Desde a integração de Portugal na União Europeia, a globalização e a rápida evolução tecnológica nas últimas décadas levaram a que os vários mercados e sectores atingissem elevados níveis de competitividade. A indústria agroalimentar não é uma exceção, hoje, como nunca, ganha-se ao segundo, ao cêntimo e à grama. A maturidade do sector e do mercado implicou uma redução substancial das margens de lucro associadas à produção e comercialização de produtos agroalimentares.
Para a manutenção sustentável do negócio tornou-se imperativo considerar os emergentes padrões de controlo da produção e qualidade aliados à vertente tecnológica. Para uma gestão eficaz é indispensável a utilização de sistemas de informação/tecnologias de informação que permitam uma maior rapidez na tomada de decisões e consequentes ganhos em competitividade. Os sistemas de informação/tecnologias de informação são atualmente considerados um dos mais importantes fatores de mudança dentro do sector alimentar, representando uma vantagem competitiva de elevado nível.

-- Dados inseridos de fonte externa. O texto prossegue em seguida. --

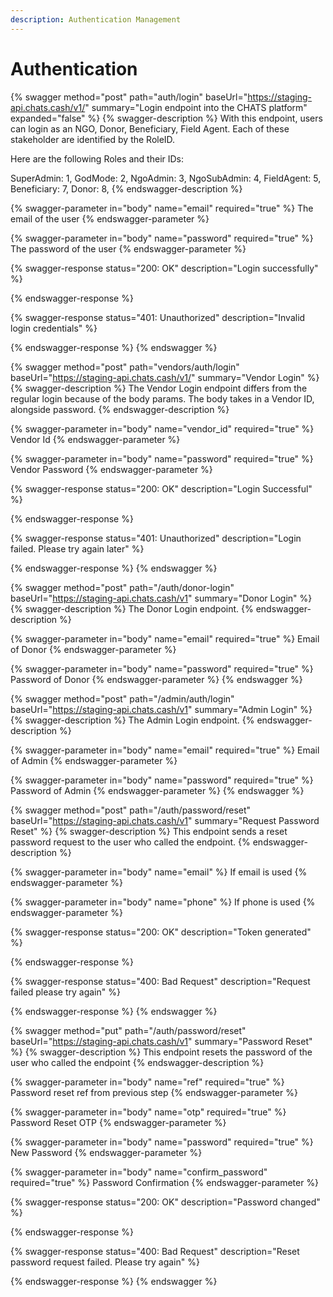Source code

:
 ```yaml
---
description: Authentication Management
---
```


# Authentication

{% swagger method="post" path="auth/login" baseUrl="https://staging-api.chats.cash/v1/" summary="Login endpoint into the CHATS platform" expanded="false" %}
{% swagger-description %}
With this endpoint, users can login as an NGO, Donor, Beneficiary, Field Agent. Each of these stakeholder are identified by the RoleID.&#x20;

Here are the following Roles and their IDs:

SuperAdmin: 1, GodMode: 2, NgoAdmin: 3, NgoSubAdmin: 4, FieldAgent: 5, Beneficiary: 7, Donor: 8,
{% endswagger-description %}

{% swagger-parameter in="body" name="email" required="true" %}
The email of the user
{% endswagger-parameter %}

{% swagger-parameter in="body" name="password" required="true" %}
The password of the user
{% endswagger-parameter %}

{% swagger-response status="200: OK" description="Login successfully" %}

{% endswagger-response %}

{% swagger-response status="401: Unauthorized" description="Invalid login credentials" %}

{% endswagger-response %}
{% endswagger %}

{% swagger method="post" path="vendors/auth/login" baseUrl="https://staging-api.chats.cash/v1/" summary="Vendor Login" %}
{% swagger-description %}
The Vendor Login endpoint differs from the regular login because of the body params. The body takes in a Vendor ID, alongside password.
{% endswagger-description %}

{% swagger-parameter in="body" name="vendor_id" required="true" %}
Vendor Id
{% endswagger-parameter %}

{% swagger-parameter in="body" name="password" required="true" %}
Vendor Password
{% endswagger-parameter %}

{% swagger-response status="200: OK" description="Login Successful" %}

{% endswagger-response %}

{% swagger-response status="401: Unauthorized" description="Login failed. Please try again later" %}

{% endswagger-response %}
{% endswagger %}

{% swagger method="post" path="/auth/donor-login" baseUrl="https://staging-api.chats.cash/v1" summary="Donor Login" %}
{% swagger-description %}
The Donor Login endpoint.
{% endswagger-description %}

{% swagger-parameter in="body" name="email" required="true" %}
Email of Donor
{% endswagger-parameter %}

{% swagger-parameter in="body" name="password" required="true" %}
Password of Donor
{% endswagger-parameter %}
{% endswagger %}

{% swagger method="post" path="/admin/auth/login" baseUrl="https://staging-api.chats.cash/v1" summary="Admin Login" %}
{% swagger-description %}
The Admin Login endpoint.
{% endswagger-description %}

{% swagger-parameter in="body" name="email" required="true" %}
Email of Admin
{% endswagger-parameter %}

{% swagger-parameter in="body" name="password" required="true" %}
Password of Admin
{% endswagger-parameter %}
{% endswagger %}



{% swagger method="post" path="/auth/password/reset" baseUrl="https://staging-api.chats.cash/v1" summary="Request Password Reset" %}
{% swagger-description %}
This endpoint sends a reset password request to the user who called the endpoint.
{% endswagger-description %}

{% swagger-parameter in="body" name="email" %}
If email is used
{% endswagger-parameter %}

{% swagger-parameter in="body" name="phone" %}
If phone is used
{% endswagger-parameter %}

{% swagger-response status="200: OK" description="Token generated" %}

{% endswagger-response %}

{% swagger-response status="400: Bad Request" description="Request failed please try again" %}

{% endswagger-response %}
{% endswagger %}

{% swagger method="put" path="/auth/password/reset" baseUrl="https://staging-api.chats.cash/v1" summary="Password Reset" %}
{% swagger-description %}
This endpoint resets the password of the user who called the endpoint
{% endswagger-description %}

{% swagger-parameter in="body" name="ref" required="true" %}
Password reset ref from previous step
{% endswagger-parameter %}

{% swagger-parameter in="body" name="otp" required="true" %}
Password Reset OTP
{% endswagger-parameter %}

{% swagger-parameter in="body" name="password" required="true" %}
New Password
{% endswagger-parameter %}

{% swagger-parameter in="body" name="confirm_password" required="true" %}
Password Confirmation
{% endswagger-parameter %}

{% swagger-response status="200: OK" description="Password changed" %}

{% endswagger-response %}

{% swagger-response status="400: Bad Request" description="Reset password request failed. Please try again" %}

{% endswagger-response %}
{% endswagger %}
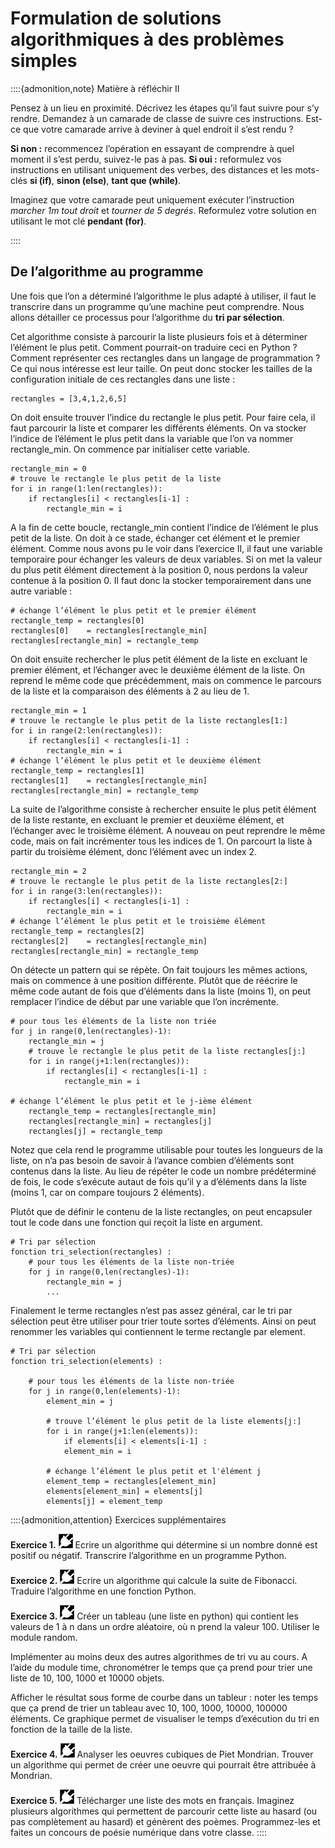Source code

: Formulation de solutions algorithmiques à des problèmes simples
===============================================================

::::{admonition,note} Matière à réfléchir II

Pensez à un lieu en proximité. Décrivez les étapes qu’il faut suivre pour s’y rendre. Demandez à un camarade de classe de suivre ces instructions. Est-ce que votre camarade arrive à deviner à quel endroit il s’est rendu ?

**Si non :** recommencez l’opération en essayant de comprendre à quel moment il s’est perdu, suivez-le pas à pas. **Si oui :** reformulez vos instructions en utilisant uniquement des verbes, des distances et les mots-clés **si (if)**, **sinon (else)**, **tant que (while)**.

Imaginez que votre camarade peut uniquement exécuter l’instruction *marcher 1m tout droit* et *tourner de 5 degrés*. Reformulez votre solution en utilisant le mot clé **pendant (for)**.

::::

## De l’algorithme au programme

Une fois que l’on a déterminé l’algorithme le plus adapté à utiliser, il faut le transcrire dans un programme qu’une machine peut comprendre. Nous allons détailler ce processus pour l’algorithme  du **tri par sélection**. 

Cet algorithme consiste à parcourir la liste plusieurs fois et à déterminer l’élément le plus petit. Comment pourrait-on traduire ceci en Python ? Comment représenter ces rectangles dans un langage de programmation ? Ce qui nous intéresse est leur taille. On peut donc stocker les tailles de la configuration initiale de ces rectangles dans une liste :

```
rectangles = [3,4,1,2,6,5]
```

On doit ensuite trouver l’indice du rectangle le plus petit. Pour faire cela, il faut parcourir la liste et comparer les différents éléments. On va stocker l’indice de l’élément le plus petit dans la variable que l’on va nommer rectangle_min. On commence par initialiser cette variable.

```
rectangle_min = 0
# trouve le rectangle le plus petit de la liste
for i in range(1:len(rectangles)):
	if rectangles[i] < rectangles[i-1] :
		rectangle_min = i
```

A la fin de cette boucle, rectangle_min contient l’indice de l’élément le plus petit de la liste. On doit à ce stade, échanger cet élément et le premier élément. Comme nous avons pu le voir dans l’exercice II, il faut une variable temporaire pour échanger les valeurs de deux variables. Si on met la valeur du plus petit élément directement à la position 0, nous perdons la valeur contenue à la position 0. Il faut donc la stocker temporairement dans une autre variable :

```
# échange l’élément le plus petit et le premier élément
rectangle_temp = rectangles[0]
rectangles[0]	 = rectangles[rectangle_min]
rectangles[rectangle_min] = rectangle_temp 
```

On doit ensuite rechercher le plus petit élément de la liste en excluant le premier élément, et l’échanger avec le deuxième élément de la liste. On reprend le même code que précédemment, mais on commence le parcours de la liste et la comparaison des éléments à 2 au lieu de 1.

```
rectangle_min = 1
# trouve le rectangle le plus petit de la liste rectangles[1:]
for i in range(2:len(rectangles)):
	if rectangles[i] < rectangles[i-1] :
		rectangle_min = i
# échange l’élément le plus petit et le deuxième élément
rectangle_temp = rectangles[1]
rectangles[1]	 = rectangles[rectangle_min]
rectangles[rectangle_min] = rectangle_temp
```

La suite de l’algorithme consiste à rechercher ensuite le plus petit élément de la liste restante, en excluant le premier et deuxième élément, et l’échanger avec le troisième élément. A nouveau on peut reprendre le même code, mais on fait incrémenter tous les indices de 1. On parcourt la liste à partir du troisième élément, donc l’élément avec un index 2. 


```
rectangle_min = 2
# trouve le rectangle le plus petit de la liste rectangles[2:]
for i in range(3:len(rectangles)):
	if rectangles[i] < rectangles[i-1] :
		rectangle_min = i
# échange l’élément le plus petit et le troisième élément
rectangle_temp = rectangles[2]
rectangles[2]	 = rectangles[rectangle_min]
rectangles[rectangle_min] = rectangle_temp
```

On détecte un pattern qui se répète. On fait toujours les mêmes actions, mais on commence à une position différente. Plutôt que de réécrire le même code autant de fois que d’éléments dans la liste (moins 1), on peut remplacer l’indice de début par une variable que l’on incrémente. 


```
# pour tous les éléments de la liste non triée
for j in range(0,len(rectangles)-1):
	rectangle_min = j
	# trouve le rectangle le plus petit de la liste rectangles[j:]
	for i in range(j+1:len(rectangles)):
		if rectangles[i] < rectangles[i-1] :
			rectangle_min = i

# échange l’élément le plus petit et le j-ième élément
	rectangle_temp = rectangles[rectangle_min]
	rectangles[rectangle_min] = rectangles[j]
	rectangles[j] = rectangle_temp
```

Notez que cela rend le programme utilisable pour toutes les longueurs de la liste, on n’a pas besoin de savoir à l’avance combien d’éléments sont contenus dans la liste. Au lieu de répéter le code un nombre prédéterminé de fois, le code s’exécute autaut de fois qu’il y a d’éléments dans la liste (moins 1, car on compare toujours 2 éléments).

Plutôt que de définir le contenu de la liste rectangles, on peut encapsuler tout le code dans une fonction qui reçoit la liste en argument.

```
# Tri par sélection
fonction tri_selection(rectangles) :
	# pour tous les éléments de la liste non-triée
	for j in range(0,len(rectangles)-1):
		rectangle_min = j
		...
```

Finalement le terme rectangles n’est pas assez général, car le tri par sélection peut être utiliser pour trier toute sortes d’éléments. Ainsi on peut renommer les variables qui contiennent le terme rectangle par element.

```
# Tri par sélection
fonction tri_selection(elements) :
	
	# pour tous les éléments de la liste non-triée
	for j in range(0,len(elements)-1):
		element_min = j
		
		# trouve l’élément le plus petit de la liste elements[j:]
		for i in range(j+1:len(elements)):
			if elements[i] < elements[i-1] :
			element_min = i

		# échange l’élément le plus petit et l'élément j
		element_temp = rectangles[element_min]
		elements[element_min] = elements[j]
		elements[j] = element_temp
```

::::{admonition,attention} Exercices supplémentaires

**Exercice 1.** ![](../plugged.png) Ecrire un algorithme qui détermine si un nombre donné est positif ou négatif. Transcrire l’algorithme en un programme Python.

**Exercice 2.** ![](../plugged.png) Ecrire un algorithme qui calcule la suite de Fibonacci. Traduire l’algorithme en une fonction Python.

**Exercice 3.** ![](../plugged.png) Créer un tableau (une liste en python) qui contient les valeurs de 1 à n dans un ordre aléatoire, où n prend la valeur 100. Utiliser le module random.

Implémenter au moins deux des autres algorithmes de tri vu au cours.
A l’aide du module time, chronométrer le temps que ça prend pour trier une liste de 10, 100, 1000 et 10000 objets. 

Afficher le résultat sous forme de courbe dans un tableur : noter les temps que ça prend de trier un tableau avec 10, 100, 1000, 10000, 100000 éléments. Ce graphique permet de visualiser le temps d’exécution du tri en fonction de la taille de la liste.

**Exercice 4.** ![](../plugged.png) Analyser les oeuvres cubiques de Piet Mondrian. Trouver un algorithme qui permet de créer une oeuvre qui pourrait être attribuée à Mondrian.

**Exercice 5.** ![](../plugged.png) Télécharger une liste des mots en français.  Imaginez plusieurs algorithmes qui permettent de parcourir cette liste au hasard (ou pas complètement au hasard) et génèrent des poèmes. Programmez-les et faites un concours de poésie numérique dans votre classe. 
::::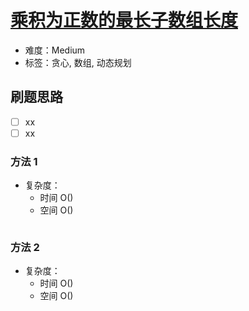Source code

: # [乘积为正数的最长子数组长度](https://leetcode-cn.com/problems/maximum-length-of-subarray-with-positive-product/)

- 难度：Medium
- 标签：贪心, 数组, 动态规划

## 刷题思路

- [ ] xx
- [ ] xx

### 方法 1

- 复杂度：
    - 时间 O()
    - 空间 O()

``` js

```

### 方法 2

- 复杂度：
    - 时间 O()
    - 空间 O()

``` js

```
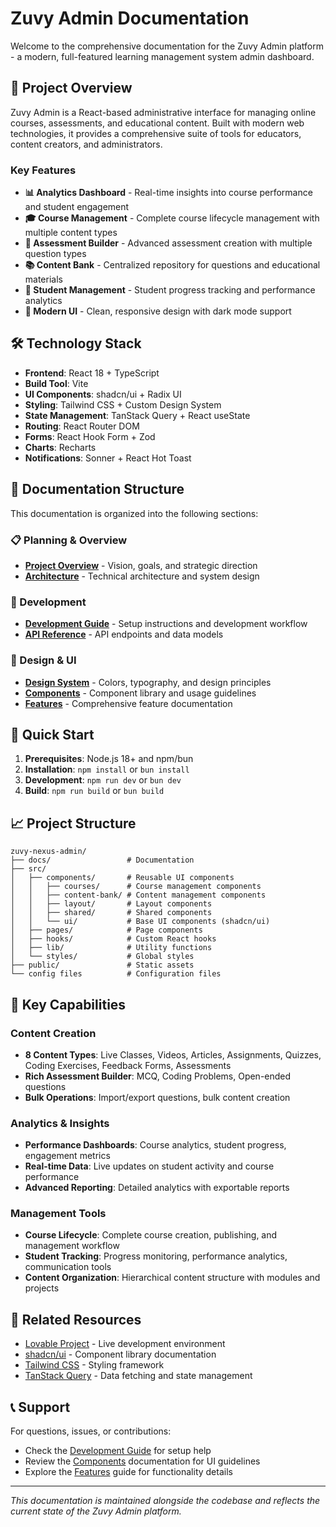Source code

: # Zuvy Admin Documentation

Welcome to the comprehensive documentation for the Zuvy Admin platform - a modern, full-featured learning management system admin dashboard.

## 🚀 Project Overview

Zuvy Admin is a React-based administrative interface for managing online courses, assessments, and educational content. Built with modern web technologies, it provides a comprehensive suite of tools for educators, content creators, and administrators.

### Key Features

- **📊 Analytics Dashboard** - Real-time insights into course performance and student engagement
- **🎓 Course Management** - Complete course lifecycle management with multiple content types
- **📝 Assessment Builder** - Advanced assessment creation with multiple question types
- **📚 Content Bank** - Centralized repository for questions and educational materials
- **👥 Student Management** - Student progress tracking and performance analytics
- **🎨 Modern UI** - Clean, responsive design with dark mode support

## 🛠️ Technology Stack

- **Frontend**: React 18 + TypeScript
- **Build Tool**: Vite
- **UI Components**: shadcn/ui + Radix UI
- **Styling**: Tailwind CSS + Custom Design System
- **State Management**: TanStack Query + React useState
- **Routing**: React Router DOM
- **Forms**: React Hook Form + Zod
- **Charts**: Recharts
- **Notifications**: Sonner + React Hot Toast

## 📁 Documentation Structure

This documentation is organized into the following sections:

### 📋 Planning & Overview
- [**Project Overview**](./project-overview.md) - Vision, goals, and strategic direction
- [**Architecture**](./architecture.md) - Technical architecture and system design

### 🔧 Development
- [**Development Guide**](./development-guide.md) - Setup instructions and development workflow
- [**API Reference**](./api-reference.md) - API endpoints and data models

### 🎨 Design & UI
- [**Design System**](./design-system.md) - Colors, typography, and design principles
- [**Components**](./components.md) - Component library and usage guidelines
- [**Features**](./features.md) - Comprehensive feature documentation

## 🚀 Quick Start

1. **Prerequisites**: Node.js 18+ and npm/bun
2. **Installation**: `npm install` or `bun install`
3. **Development**: `npm run dev` or `bun dev`
4. **Build**: `npm run build` or `bun build`

## 📈 Project Structure

```
zuvy-nexus-admin/
├── docs/                 # Documentation
├── src/
│   ├── components/       # Reusable UI components
│   │   ├── courses/      # Course management components
│   │   ├── content-bank/ # Content management components
│   │   ├── layout/       # Layout components
│   │   ├── shared/       # Shared components
│   │   └── ui/           # Base UI components (shadcn/ui)
│   ├── pages/            # Page components
│   ├── hooks/            # Custom React hooks
│   ├── lib/              # Utility functions
│   └── styles/           # Global styles
├── public/               # Static assets
└── config files          # Configuration files
```

## 🎯 Key Capabilities

### Content Creation
- **8 Content Types**: Live Classes, Videos, Articles, Assignments, Quizzes, Coding Exercises, Feedback Forms, Assessments
- **Rich Assessment Builder**: MCQ, Coding Problems, Open-ended questions
- **Bulk Operations**: Import/export questions, bulk content creation

### Analytics & Insights
- **Performance Dashboards**: Course analytics, student progress, engagement metrics
- **Real-time Data**: Live updates on student activity and course performance
- **Advanced Reporting**: Detailed analytics with exportable reports

### Management Tools
- **Course Lifecycle**: Complete course creation, publishing, and management workflow
- **Student Tracking**: Progress monitoring, performance analytics, communication tools
- **Content Organization**: Hierarchical content structure with modules and projects

## 🔗 Related Resources

- [Lovable Project](https://lovable.dev/projects/47d01325-f458-42f3-805c-059834283eef) - Live development environment
- [shadcn/ui](https://ui.shadcn.com/) - Component library documentation
- [Tailwind CSS](https://tailwindcss.com/) - Styling framework
- [TanStack Query](https://tanstack.com/query) - Data fetching and state management

## 📞 Support

For questions, issues, or contributions:
- Check the [Development Guide](./development-guide.md) for setup help
- Review the [Components](./components.md) documentation for UI guidelines
- Explore the [Features](./features.md) guide for functionality details

---

*This documentation is maintained alongside the codebase and reflects the current state of the Zuvy Admin platform.* 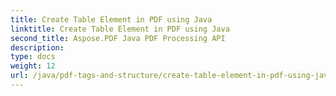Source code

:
 ```yaml
---
title: Create Table Element in PDF using Java
linktitle: Create Table Element in PDF using Java
second_title: Aspose.PDF Java PDF Processing API
description: 
type: docs
weight: 12
url: /java/pdf-tags-and-structure/create-table-element-in-pdf-using-java/
---
```


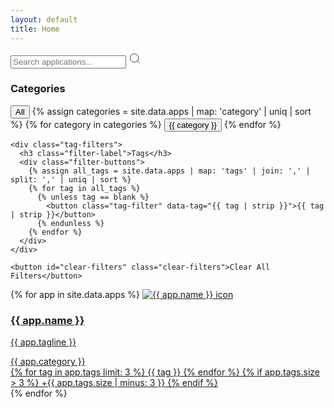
 ```yaml
---
layout: default
title: Home
---
```


<!-- Search and Filter Interface -->
<div class="search-filters">
  <div class="search-container">
    <input type="search" 
           id="search-input" 
           class="search-input"
           placeholder="Search applications..."
           aria-label="Search applications">
    <svg class="search-icon" width="20" height="20" viewBox="0 0 24 24" fill="none" stroke="currentColor">
      <circle cx="11" cy="11" r="8"></circle>
      <path d="m21 21-4.35-4.35"></path>
    </svg>
  </div>

  <div class="filter-container">
    <div class="category-filters">
      <h3 class="filter-label">Categories</h3>
      <div class="filter-buttons">
        <button class="category-filter active" data-category="all">All</button>
        {% assign categories = site.data.apps | map: 'category' | uniq | sort %}
        {% for category in categories %}
          <button class="category-filter" data-category="{{ category }}">{{ category }}</button>
        {% endfor %}
      </div>
    </div>

    <div class="tag-filters">
      <h3 class="filter-label">Tags</h3>
      <div class="filter-buttons">
        {% assign all_tags = site.data.apps | map: 'tags' | join: ',' | split: ',' | uniq | sort %}
        {% for tag in all_tags %}
          {% unless tag == blank %}
            <button class="tag-filter" data-tag="{{ tag | strip }}">{{ tag | strip }}</button>
          {% endunless %}
        {% endfor %}
      </div>
    </div>

    <button id="clear-filters" class="clear-filters">Clear All Filters</button>
  </div>
</div>

<!-- App Grid -->
<div class="grid">
{% for app in site.data.apps %}
  <a class="card" 
     href="apps/{{ app.slug }}"
     data-name="{{ app.name }}"
     data-tagline="{{ app.tagline }}"
     data-category="{{ app.category }}"
     data-tags="{{ app.tags | join: ',' }}">
    <img src="https://dl.flathub.org/media/{{ app.flathub | replace: '.', '/' }}/icons/128x128/{{ app.flathub }}.png"
         alt="{{ app.name }} icon">
    <div class="card-body">
      <h3>{{ app.name }}</h3>
      <p>{{ app.tagline }}</p>
      <div class="app-meta">
        <span class="app-category">{{ app.category }}</span>
        <div class="app-tags">
          {% for tag in app.tags limit: 3 %}
            <span class="tag">{{ tag }}</span>
          {% endfor %}
          {% if app.tags.size > 3 %}
            <span class="tag-more">+{{ app.tags.size | minus: 3 }}</span>
          {% endif %}
        </div>
      </div>
    </div>
  </a>
{% endfor %}
</div>

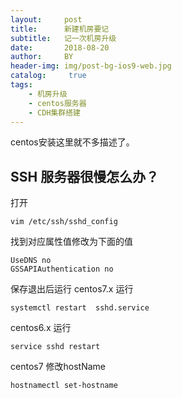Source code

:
 ```yaml
---
layout:     post
title:      新建机房要记
subtitle:   记一次机房升级
date:       2018-08-20
author:     BY
header-img: img/post-bg-ios9-web.jpg
catalog: 	 true
tags:
    - 机房升级
    - centos服务器
    - CDH集群搭建
---
```

centos安装这里就不多描述了。
## SSH 服务器很慢怎么办？
打开

    vim /etc/ssh/sshd_config
    
找到对应属性值修改为下面的值

    UseDNS no
    GSSAPIAuthentication no

保存退出后运行
centos7.x 运行

    systemctl restart  sshd.service
    
centos6.x 运行
    
    service sshd restart
centos7 修改hostName

    hostnamectl set-hostname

Antes de mais, é importante considerar a definição de sistema de informação, que, segundo Davis e Olson, podemos considerar como “um sistema integrado homem-máquina que disponibiliza informação para suporte de funções operacionais, gestão, análise e decisão dentro de uma organização”.
Os gestores têm duas alternativas ao seu modelo de negócio, a abordagem pelo preço e a abordagem pela diferenciação. Partindo do princípio que grande parte dos produtos alimentares são considerados commodities (produtos-base, mercadorias primárias, que possuem cotação e “negociabilidade” globais) e que a diferenciação é um processo de alto custo, muitas vezes abstrato e para um mercado mais limitado, assumimos que o preço tem atualmente uma relevância extrema na atracão do mercado agroalimentar.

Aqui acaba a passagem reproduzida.